### Collected data entries
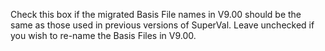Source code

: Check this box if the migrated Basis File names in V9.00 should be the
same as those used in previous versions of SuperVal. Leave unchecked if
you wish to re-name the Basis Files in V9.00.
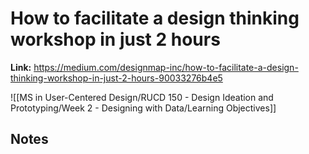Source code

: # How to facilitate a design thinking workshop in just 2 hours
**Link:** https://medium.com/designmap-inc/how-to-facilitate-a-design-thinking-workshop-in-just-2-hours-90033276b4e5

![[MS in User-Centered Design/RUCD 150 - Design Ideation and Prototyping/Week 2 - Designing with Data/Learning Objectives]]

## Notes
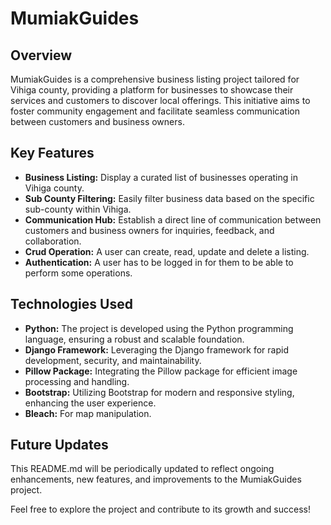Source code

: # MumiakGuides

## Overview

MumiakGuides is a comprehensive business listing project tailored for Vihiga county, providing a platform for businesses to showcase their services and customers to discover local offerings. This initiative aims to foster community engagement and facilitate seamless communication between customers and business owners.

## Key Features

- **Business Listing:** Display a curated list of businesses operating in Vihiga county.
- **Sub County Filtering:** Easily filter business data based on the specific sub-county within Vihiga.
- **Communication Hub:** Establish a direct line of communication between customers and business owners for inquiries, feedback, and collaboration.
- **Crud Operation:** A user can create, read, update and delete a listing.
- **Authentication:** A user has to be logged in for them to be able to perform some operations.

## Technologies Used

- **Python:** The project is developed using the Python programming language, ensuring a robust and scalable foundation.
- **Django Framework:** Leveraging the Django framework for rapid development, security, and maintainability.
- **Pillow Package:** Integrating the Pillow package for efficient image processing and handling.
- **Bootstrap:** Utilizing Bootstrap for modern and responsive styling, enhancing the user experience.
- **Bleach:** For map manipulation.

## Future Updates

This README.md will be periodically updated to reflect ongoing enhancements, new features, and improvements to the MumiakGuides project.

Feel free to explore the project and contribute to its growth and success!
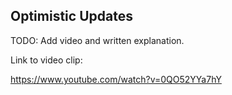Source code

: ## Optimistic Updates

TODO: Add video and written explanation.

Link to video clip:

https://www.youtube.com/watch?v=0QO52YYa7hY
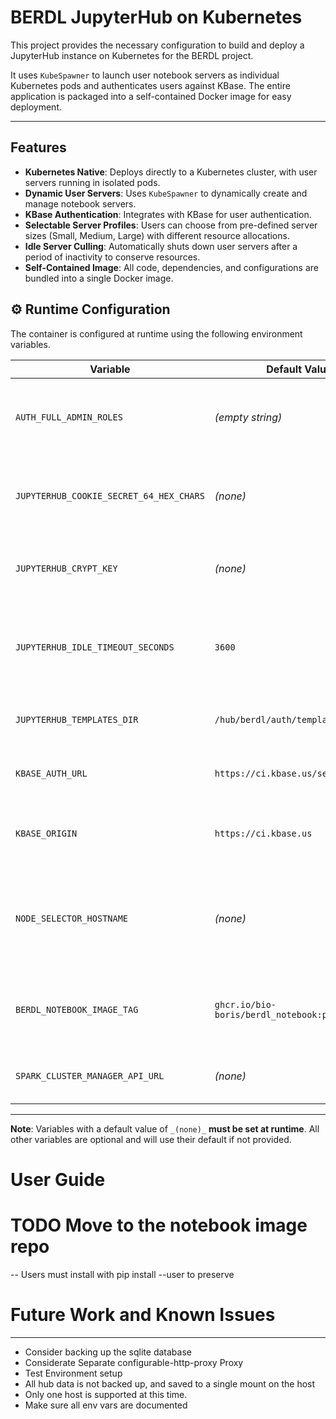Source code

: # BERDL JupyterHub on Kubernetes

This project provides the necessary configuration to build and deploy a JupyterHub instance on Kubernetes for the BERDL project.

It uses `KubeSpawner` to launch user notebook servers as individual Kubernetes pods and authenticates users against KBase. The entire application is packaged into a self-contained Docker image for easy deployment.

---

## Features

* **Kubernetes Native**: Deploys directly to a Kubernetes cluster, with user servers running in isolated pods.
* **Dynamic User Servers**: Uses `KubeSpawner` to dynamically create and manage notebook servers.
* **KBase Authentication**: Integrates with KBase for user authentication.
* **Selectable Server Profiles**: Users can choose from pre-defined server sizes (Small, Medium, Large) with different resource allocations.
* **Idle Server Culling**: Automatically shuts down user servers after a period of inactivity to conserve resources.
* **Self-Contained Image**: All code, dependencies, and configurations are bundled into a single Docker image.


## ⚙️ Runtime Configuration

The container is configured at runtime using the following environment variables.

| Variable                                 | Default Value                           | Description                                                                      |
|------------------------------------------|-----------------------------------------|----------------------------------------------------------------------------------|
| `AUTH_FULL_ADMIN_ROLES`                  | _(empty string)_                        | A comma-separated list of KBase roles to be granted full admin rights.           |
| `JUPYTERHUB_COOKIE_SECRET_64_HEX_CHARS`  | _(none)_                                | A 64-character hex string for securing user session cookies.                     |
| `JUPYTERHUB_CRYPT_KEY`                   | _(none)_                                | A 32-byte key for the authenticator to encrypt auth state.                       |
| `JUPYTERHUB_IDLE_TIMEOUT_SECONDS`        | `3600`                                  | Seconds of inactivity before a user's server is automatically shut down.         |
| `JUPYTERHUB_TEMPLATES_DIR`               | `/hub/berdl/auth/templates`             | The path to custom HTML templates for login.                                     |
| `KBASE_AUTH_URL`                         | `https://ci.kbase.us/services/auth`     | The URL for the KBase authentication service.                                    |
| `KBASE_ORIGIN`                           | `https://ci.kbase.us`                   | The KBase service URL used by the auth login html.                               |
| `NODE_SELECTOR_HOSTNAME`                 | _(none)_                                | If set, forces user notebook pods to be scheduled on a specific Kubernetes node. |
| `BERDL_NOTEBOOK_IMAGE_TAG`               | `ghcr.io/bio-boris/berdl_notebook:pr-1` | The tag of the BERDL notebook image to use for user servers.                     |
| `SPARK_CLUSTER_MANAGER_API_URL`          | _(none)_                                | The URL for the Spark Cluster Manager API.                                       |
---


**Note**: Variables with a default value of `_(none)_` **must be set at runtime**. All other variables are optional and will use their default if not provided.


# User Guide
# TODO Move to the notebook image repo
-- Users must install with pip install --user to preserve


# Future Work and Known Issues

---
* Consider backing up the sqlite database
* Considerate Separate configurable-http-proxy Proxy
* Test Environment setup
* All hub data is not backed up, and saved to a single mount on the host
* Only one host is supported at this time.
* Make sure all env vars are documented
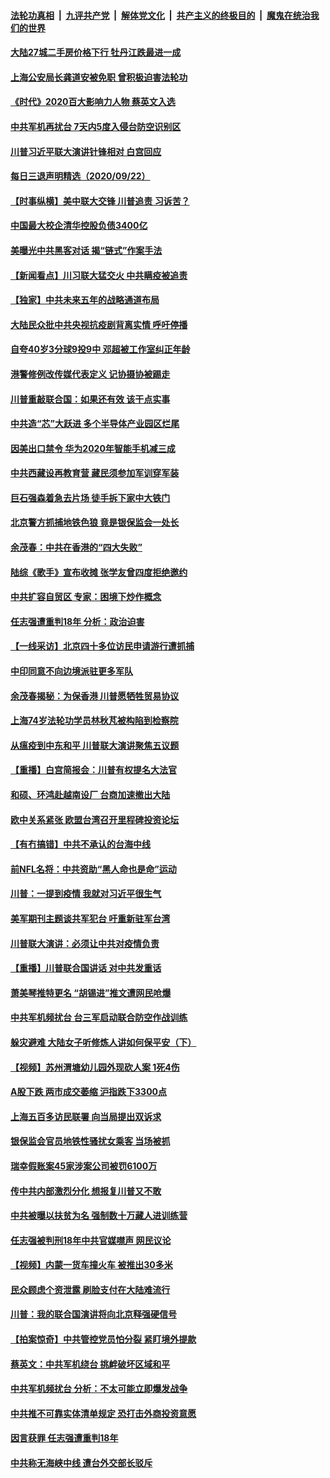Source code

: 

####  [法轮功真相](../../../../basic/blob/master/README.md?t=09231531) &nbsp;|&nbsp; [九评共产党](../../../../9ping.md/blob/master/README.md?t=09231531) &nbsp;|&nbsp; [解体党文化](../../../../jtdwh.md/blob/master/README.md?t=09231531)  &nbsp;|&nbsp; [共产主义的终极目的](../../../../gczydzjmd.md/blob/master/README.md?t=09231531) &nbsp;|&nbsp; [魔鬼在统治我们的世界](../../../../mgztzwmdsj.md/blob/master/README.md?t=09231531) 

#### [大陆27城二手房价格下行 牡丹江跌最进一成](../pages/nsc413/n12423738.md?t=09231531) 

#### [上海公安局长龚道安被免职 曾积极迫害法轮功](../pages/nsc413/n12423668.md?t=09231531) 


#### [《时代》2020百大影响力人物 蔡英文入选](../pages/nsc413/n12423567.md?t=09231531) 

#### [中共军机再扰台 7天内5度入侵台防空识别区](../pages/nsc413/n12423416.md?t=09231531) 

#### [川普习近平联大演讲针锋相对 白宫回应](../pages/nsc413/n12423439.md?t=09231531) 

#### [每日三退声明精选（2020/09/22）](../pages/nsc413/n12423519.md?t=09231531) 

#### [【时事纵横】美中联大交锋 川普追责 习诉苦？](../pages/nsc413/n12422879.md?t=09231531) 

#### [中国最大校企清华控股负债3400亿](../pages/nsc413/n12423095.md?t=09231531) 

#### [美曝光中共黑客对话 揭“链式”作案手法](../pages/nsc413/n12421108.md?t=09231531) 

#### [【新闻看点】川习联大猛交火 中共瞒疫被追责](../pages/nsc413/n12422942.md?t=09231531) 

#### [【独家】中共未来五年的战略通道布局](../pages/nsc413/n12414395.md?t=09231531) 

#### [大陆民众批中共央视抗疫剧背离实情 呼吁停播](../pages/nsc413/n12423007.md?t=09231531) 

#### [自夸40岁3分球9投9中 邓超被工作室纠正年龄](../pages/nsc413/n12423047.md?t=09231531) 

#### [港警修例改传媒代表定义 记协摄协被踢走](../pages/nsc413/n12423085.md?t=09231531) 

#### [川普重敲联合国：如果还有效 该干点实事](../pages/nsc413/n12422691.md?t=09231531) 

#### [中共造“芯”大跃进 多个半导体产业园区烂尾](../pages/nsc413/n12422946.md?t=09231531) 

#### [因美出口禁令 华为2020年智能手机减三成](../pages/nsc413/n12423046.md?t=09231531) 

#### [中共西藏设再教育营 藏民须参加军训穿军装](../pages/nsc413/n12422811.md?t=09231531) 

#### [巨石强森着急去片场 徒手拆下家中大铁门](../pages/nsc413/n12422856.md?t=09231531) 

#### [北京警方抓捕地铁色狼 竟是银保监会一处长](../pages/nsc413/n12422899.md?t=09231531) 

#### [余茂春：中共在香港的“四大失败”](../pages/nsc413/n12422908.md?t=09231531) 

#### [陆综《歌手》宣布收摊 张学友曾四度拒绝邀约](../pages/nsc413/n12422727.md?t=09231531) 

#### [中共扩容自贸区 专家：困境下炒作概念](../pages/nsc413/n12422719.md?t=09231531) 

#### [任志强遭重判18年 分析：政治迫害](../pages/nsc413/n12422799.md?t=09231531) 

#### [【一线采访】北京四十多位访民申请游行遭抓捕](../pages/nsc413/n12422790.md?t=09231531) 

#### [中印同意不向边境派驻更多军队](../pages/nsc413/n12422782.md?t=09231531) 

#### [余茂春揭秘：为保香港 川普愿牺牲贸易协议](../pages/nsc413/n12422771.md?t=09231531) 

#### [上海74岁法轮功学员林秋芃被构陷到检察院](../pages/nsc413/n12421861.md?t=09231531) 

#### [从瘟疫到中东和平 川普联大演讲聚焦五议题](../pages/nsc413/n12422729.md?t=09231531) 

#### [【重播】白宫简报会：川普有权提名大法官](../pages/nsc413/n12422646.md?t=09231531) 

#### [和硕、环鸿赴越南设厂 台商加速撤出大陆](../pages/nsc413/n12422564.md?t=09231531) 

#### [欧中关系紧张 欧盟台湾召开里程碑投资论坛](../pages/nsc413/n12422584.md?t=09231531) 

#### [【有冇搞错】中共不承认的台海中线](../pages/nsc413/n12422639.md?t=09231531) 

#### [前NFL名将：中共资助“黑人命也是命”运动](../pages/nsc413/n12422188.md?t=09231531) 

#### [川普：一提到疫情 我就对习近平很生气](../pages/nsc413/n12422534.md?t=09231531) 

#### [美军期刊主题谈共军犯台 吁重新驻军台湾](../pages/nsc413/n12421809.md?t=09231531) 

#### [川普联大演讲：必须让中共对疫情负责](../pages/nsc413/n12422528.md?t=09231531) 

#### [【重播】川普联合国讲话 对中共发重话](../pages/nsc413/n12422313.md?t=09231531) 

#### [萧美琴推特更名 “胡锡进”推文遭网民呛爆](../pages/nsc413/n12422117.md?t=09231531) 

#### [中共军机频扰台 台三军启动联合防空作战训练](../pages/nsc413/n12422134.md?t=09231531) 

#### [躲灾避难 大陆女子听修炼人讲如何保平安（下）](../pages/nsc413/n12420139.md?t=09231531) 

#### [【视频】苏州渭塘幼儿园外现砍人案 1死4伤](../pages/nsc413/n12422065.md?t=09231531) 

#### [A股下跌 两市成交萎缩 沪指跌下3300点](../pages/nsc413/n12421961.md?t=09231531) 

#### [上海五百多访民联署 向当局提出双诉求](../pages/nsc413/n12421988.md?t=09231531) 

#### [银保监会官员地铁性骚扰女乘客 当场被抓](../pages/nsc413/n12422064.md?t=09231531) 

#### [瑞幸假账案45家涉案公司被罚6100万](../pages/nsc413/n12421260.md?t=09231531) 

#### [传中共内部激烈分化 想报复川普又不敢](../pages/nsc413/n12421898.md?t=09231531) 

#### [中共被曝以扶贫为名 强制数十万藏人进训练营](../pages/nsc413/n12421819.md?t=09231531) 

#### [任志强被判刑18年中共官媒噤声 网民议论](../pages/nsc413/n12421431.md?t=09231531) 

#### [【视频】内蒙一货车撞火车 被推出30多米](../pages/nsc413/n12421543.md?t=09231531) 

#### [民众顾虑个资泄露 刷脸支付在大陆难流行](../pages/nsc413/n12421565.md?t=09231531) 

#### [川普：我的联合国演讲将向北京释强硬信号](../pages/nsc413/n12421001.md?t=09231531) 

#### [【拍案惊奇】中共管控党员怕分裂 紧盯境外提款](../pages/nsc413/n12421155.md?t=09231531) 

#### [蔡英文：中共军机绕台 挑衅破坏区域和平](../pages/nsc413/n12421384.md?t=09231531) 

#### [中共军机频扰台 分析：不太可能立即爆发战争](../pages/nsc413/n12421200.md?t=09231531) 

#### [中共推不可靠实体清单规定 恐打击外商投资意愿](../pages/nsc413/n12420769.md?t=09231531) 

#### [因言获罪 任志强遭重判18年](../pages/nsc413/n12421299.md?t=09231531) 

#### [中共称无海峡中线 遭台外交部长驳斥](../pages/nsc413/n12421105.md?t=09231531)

### Work task
What you return must match the lines from the top of the data through the line with "## Overview" exactly, with the pictures removed.

### Output of the task
Source code

: Check this box if the migrated Basis File names in V9.00 should be the
same as those used in previous versions of SuperVal. Leave unchecked if
you wish to re-name the Basis Files in V9.00.
Source code

: # How to facilitate a design thinking workshop in just 2 hours
**Link:** https://medium.com/designmap-inc/how-to-facilitate-a-design-thinking-workshop-in-just-2-hours-90033276b4e5

![[MS in User-Centered Design/RUCD 150 - Design Ideation and Prototyping/Week 2 - Designing with Data/Learning Objectives]]

## Notes
Source code

: # MumiakGuides

## Overview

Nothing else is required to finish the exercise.